DATA SUPPLIED =>
..........

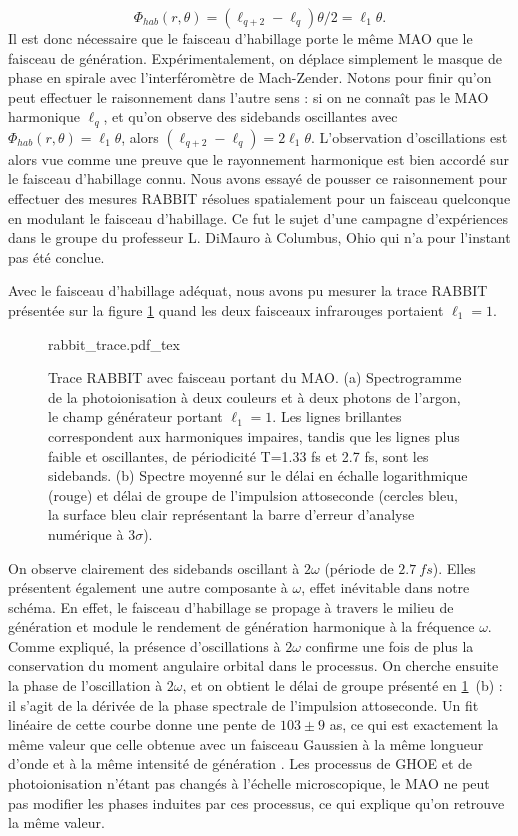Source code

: \begin{equation*}
{\Phi }_{hab}(r,\theta )=\left(\ell_{q+2}-\ell_q\right)\theta/2=\ell_1\theta.
\end{equation*}
Il est donc nécessaire que le faisceau d'habillage porte le même MAO que le faisceau de génération. Expérimentalement, on déplace simplement le masque de phase en spirale avec l'interféromètre de Mach-Zender. Notons pour finir qu'on peut effectuer le raisonnement dans l'autre sens : si on ne connaît pas le MAO harmonique $\ell_q$, et qu'on observe des sidebands oscillantes avec ${\Phi }_{hab}(r,\theta )=\ell_1\theta$, alors $\left(\ell_{q+2}-\ell_q\right)=2\ell_1\theta$. L'observation d'oscillations est alors vue comme une preuve que le rayonnement harmonique est bien accordé sur le faisceau d'habillage connu. Nous avons essayé de pousser ce raisonnement pour effectuer des mesures RABBIT résolues spatialement pour un faisceau quelconque en modulant le faisceau d'habillage. Ce fut le sujet d'une campagne d'expériences dans le groupe du professeur L. DiMauro à Columbus, Ohio qui n'a pour l'instant pas été conclue.

Avec le faisceau d'habillage adéquat, nous avons pu mesurer la trace RABBIT présentée sur la figure \ref{Fig:omabbit} quand les deux faisceaux infrarouges portaient $\ell_1=1$.

\begin{figure}[!ht]
\centering
\def\svgwidth{\columnwidth}
{rabbit_trace.pdf_tex}
\caption{Trace RABBIT avec faisceau portant du MAO. (a) Spectrogramme de la photoionisation à deux couleurs et à deux photons de l'argon, le champ générateur portant $\ell_1=1$. Les lignes brillantes correspondent aux harmoniques impaires, tandis que les lignes plus faible et oscillantes, de périodicité T=1.33 fs et 2.7 fs, sont les sidebands. (b) Spectre moyenné sur le délai en échalle logarithmique (rouge) et délai de groupe de l'impulsion attoseconde (cercles bleu, la surface bleu clair représentant la barre d'erreur d'analyse numérique à $3\sigma$).}
\label{Fig:omabbit}
\end{figure}

On observe clairement des sidebands oscillant à $2\omega$ (période de  $\SI{2.7}{fs}$). Elles présentent également une autre composante à $\omega$, effet inévitable dans notre schéma. En effet, le faisceau d'habillage se propage à travers le milieu de génération et module le rendement de génération harmonique à la fréquence $\omega$. Comme expliqué, la présence d'oscillations à $2\omega$ confirme une fois de plus la conservation du moment angulaire orbital dans le processus. On cherche ensuite la phase de l'oscillation à $2\omega$, et on obtient le délai de groupe présenté en \ref{Fig:omabbit}~(b) : il s'agit de la dérivée de la phase spectrale de l'impulsion attoseconde. Un fit linéaire de cette courbe donne une pente de $103\pm9$ as, ce qui est exactement la même valeur que celle obtenue avec un faisceau Gaussien à la même longueur d'onde et à la même intensité de génération . Les processus de GHOE et de photoionisation n'étant pas changés à l'échelle microscopique, le MAO ne peut pas modifier les phases induites par ces processus, ce qui explique qu'on retrouve la même valeur.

..........

Drop the pictures and reproduce the rest of the data exactly.

EXERCISE RESPONSE =>
Source code

: \begin{equation*}
{\Phi }_{hab}(r,\theta )=\left(\ell_{q+2}-\ell_q\right)\theta/2=\ell_1\theta.
\end{equation*}
Il est donc nécessaire que le faisceau d'habillage porte le même MAO que le faisceau de génération. Expérimentalement, on déplace simplement le masque de phase en spirale avec l'interféromètre de Mach-Zender. Notons pour finir qu'on peut effectuer le raisonnement dans l'autre sens : si on ne connaît pas le MAO harmonique $\ell_q$, et qu'on observe des sidebands oscillantes avec ${\Phi }_{hab}(r,\theta )=\ell_1\theta$, alors $\left(\ell_{q+2}-\ell_q\right)=2\ell_1\theta$. L'observation d'oscillations est alors vue comme une preuve que le rayonnement harmonique est bien accordé sur le faisceau d'habillage connu. Nous avons essayé de pousser ce raisonnement pour effectuer des mesures RABBIT résolues spatialement pour un faisceau quelconque en modulant le faisceau d'habillage. Ce fut le sujet d'une campagne d'expériences dans le groupe du professeur L. DiMauro à Columbus, Ohio qui n'a pour l'instant pas été conclue.

Avec le faisceau d'habillage adéquat, nous avons pu mesurer la trace RABBIT présentée sur la figure \ref{Fig:omabbit} quand les deux faisceaux infrarouges portaient $\ell_1=1$.

\begin{figure}[!ht]
\centering
\def\svgwidth{\columnwidth}
{rabbit_trace.pdf_tex}
\caption{Trace RABBIT avec faisceau portant du MAO. (a) Spectrogramme de la photoionisation à deux couleurs et à deux photons de l'argon, le champ générateur portant $\ell_1=1$. Les lignes brillantes correspondent aux harmoniques impaires, tandis que les lignes plus faible et oscillantes, de périodicité T=1.33 fs et 2.7 fs, sont les sidebands. (b) Spectre moyenné sur le délai en échalle logarithmique (rouge) et délai de groupe de l'impulsion attoseconde (cercles bleu, la surface bleu clair représentant la barre d'erreur d'analyse numérique à $3\sigma$).}
\label{Fig:omabbit}
\end{figure}

On observe clairement des sidebands oscillant à $2\omega$ (période de  $\SI{2.7}{fs}$). Elles présentent également une autre composante à $\omega$, effet inévitable dans notre schéma. En effet, le faisceau d'habillage se propage à travers le milieu de génération et module le rendement de génération harmonique à la fréquence $\omega$. Comme expliqué, la présence d'oscillations à $2\omega$ confirme une fois de plus la conservation du moment angulaire orbital dans le processus. On cherche ensuite la phase de l'oscillation à $2\omega$, et on obtient le délai de groupe présenté en \ref{Fig:omabbit}~(b) : il s'agit de la dérivée de la phase spectrale de l'impulsion attoseconde. Un fit linéaire de cette courbe donne une pente de $103\pm9$ as, ce qui est exactement la même valeur que celle obtenue avec un faisceau Gaussien à la même longueur d'onde et à la même intensité de génération . Les processus de GHOE et de photoionisation n'étant pas changés à l'échelle microscopique, le MAO ne peut pas modifier les phases induites par ces processus, ce qui explique qu'on retrouve la même valeur.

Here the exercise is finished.